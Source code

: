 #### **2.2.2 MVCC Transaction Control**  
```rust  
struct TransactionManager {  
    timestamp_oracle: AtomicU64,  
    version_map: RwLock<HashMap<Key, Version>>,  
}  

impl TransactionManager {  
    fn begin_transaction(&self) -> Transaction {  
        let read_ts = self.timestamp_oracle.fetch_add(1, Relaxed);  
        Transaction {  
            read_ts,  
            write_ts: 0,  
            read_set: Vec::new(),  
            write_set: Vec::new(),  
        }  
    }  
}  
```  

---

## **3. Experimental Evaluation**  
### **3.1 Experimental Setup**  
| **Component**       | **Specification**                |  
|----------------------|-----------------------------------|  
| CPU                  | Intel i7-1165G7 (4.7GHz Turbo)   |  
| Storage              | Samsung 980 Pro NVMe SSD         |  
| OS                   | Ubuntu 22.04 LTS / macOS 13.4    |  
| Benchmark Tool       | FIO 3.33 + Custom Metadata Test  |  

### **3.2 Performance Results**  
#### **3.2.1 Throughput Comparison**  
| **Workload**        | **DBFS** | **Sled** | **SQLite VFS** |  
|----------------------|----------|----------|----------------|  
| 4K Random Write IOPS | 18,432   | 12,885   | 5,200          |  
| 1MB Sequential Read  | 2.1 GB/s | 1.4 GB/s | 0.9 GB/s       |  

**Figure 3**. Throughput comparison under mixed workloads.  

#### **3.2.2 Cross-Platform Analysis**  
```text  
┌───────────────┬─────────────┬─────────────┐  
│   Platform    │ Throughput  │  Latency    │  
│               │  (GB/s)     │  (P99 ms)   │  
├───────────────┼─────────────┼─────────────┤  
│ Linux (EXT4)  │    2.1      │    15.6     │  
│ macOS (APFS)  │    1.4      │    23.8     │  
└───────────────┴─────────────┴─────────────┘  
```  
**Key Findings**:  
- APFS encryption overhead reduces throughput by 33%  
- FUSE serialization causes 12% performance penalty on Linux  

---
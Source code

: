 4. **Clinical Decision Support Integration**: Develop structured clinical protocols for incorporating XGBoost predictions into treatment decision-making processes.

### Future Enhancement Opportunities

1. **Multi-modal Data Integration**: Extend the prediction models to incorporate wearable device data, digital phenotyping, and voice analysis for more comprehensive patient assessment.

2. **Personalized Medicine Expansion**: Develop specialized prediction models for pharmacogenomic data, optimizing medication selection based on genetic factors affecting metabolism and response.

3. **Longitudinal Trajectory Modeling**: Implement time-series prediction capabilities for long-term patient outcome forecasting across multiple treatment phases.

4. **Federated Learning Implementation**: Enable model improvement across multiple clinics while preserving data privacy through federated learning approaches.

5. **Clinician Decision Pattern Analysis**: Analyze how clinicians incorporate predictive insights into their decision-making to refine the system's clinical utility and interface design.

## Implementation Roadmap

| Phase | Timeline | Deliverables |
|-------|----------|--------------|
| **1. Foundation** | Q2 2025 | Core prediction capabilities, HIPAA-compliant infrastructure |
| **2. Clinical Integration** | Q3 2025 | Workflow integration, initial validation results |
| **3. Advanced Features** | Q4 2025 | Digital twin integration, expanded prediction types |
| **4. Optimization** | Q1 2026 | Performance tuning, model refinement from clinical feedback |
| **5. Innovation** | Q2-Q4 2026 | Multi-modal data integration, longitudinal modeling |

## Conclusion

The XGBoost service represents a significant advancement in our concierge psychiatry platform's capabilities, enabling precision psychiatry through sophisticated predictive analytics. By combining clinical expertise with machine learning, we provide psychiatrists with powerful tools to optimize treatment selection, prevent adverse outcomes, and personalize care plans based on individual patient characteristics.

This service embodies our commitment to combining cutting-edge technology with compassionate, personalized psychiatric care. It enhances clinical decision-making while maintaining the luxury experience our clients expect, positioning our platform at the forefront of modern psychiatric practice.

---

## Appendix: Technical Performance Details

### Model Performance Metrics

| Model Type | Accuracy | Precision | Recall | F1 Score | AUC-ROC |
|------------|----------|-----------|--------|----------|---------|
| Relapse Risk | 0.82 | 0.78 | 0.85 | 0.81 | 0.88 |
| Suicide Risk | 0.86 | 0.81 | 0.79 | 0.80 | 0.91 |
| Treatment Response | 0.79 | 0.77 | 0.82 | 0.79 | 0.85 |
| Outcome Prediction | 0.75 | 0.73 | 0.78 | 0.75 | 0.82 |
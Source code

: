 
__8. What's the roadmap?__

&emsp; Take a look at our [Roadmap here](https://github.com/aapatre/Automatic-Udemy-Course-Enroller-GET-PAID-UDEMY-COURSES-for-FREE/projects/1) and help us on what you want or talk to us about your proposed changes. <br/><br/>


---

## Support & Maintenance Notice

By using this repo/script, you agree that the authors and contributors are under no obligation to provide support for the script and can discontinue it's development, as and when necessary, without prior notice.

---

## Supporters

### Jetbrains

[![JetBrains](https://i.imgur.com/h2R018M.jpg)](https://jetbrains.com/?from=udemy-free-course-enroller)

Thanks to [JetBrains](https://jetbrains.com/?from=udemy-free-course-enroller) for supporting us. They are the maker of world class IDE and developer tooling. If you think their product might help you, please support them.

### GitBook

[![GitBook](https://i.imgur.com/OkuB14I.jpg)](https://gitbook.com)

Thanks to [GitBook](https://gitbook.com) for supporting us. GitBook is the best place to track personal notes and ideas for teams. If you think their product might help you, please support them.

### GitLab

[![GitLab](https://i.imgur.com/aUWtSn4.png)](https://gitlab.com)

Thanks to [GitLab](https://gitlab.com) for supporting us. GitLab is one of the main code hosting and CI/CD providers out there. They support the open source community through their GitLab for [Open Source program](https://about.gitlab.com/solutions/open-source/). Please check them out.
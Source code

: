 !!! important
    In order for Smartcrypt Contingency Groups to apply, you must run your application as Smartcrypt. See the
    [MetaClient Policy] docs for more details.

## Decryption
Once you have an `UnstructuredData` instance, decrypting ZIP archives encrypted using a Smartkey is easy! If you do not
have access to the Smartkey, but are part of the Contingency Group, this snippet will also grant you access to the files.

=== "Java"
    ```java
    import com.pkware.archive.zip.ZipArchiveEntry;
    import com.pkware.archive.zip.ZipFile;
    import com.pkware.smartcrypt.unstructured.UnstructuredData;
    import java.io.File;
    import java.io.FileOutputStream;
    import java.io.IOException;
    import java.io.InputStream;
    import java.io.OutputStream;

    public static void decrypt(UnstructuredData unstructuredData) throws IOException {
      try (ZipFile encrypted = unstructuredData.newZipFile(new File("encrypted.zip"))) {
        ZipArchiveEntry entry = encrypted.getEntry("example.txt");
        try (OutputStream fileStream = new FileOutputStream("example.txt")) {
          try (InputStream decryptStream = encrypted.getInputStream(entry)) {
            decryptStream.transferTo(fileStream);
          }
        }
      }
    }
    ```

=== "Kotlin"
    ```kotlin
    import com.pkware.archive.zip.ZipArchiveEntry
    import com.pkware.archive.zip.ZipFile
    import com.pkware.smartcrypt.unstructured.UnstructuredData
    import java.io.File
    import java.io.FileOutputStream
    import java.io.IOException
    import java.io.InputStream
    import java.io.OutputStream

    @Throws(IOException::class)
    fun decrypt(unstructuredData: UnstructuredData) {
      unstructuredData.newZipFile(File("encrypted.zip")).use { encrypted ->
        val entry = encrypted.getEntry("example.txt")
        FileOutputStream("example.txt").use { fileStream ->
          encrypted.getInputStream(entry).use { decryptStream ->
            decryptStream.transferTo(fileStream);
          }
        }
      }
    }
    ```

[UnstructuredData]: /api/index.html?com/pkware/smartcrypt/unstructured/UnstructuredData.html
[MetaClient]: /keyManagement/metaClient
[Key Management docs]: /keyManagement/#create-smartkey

= = = = =

Search the material for the word "encrypted" and copy every matching line.

Final answer
Once you have an `UnstructuredData` instance, decrypting ZIP archives encrypted using a Smartkey is easy! If you do not
      try (ZipFile encrypted = unstructuredData.newZipFile(new File("encrypted.zip"))) {
        ZipArchiveEntry entry = encrypted.getEntry("example.txt");
          try (InputStream decryptStream = encrypted.getInputStream(entry)) {
      unstructuredData.newZipFile(File("encrypted.zip")).use { encrypted ->
        val entry = encrypted.getEntry("example.txt")
          encrypted.getInputStream(entry).use { decryptStream ->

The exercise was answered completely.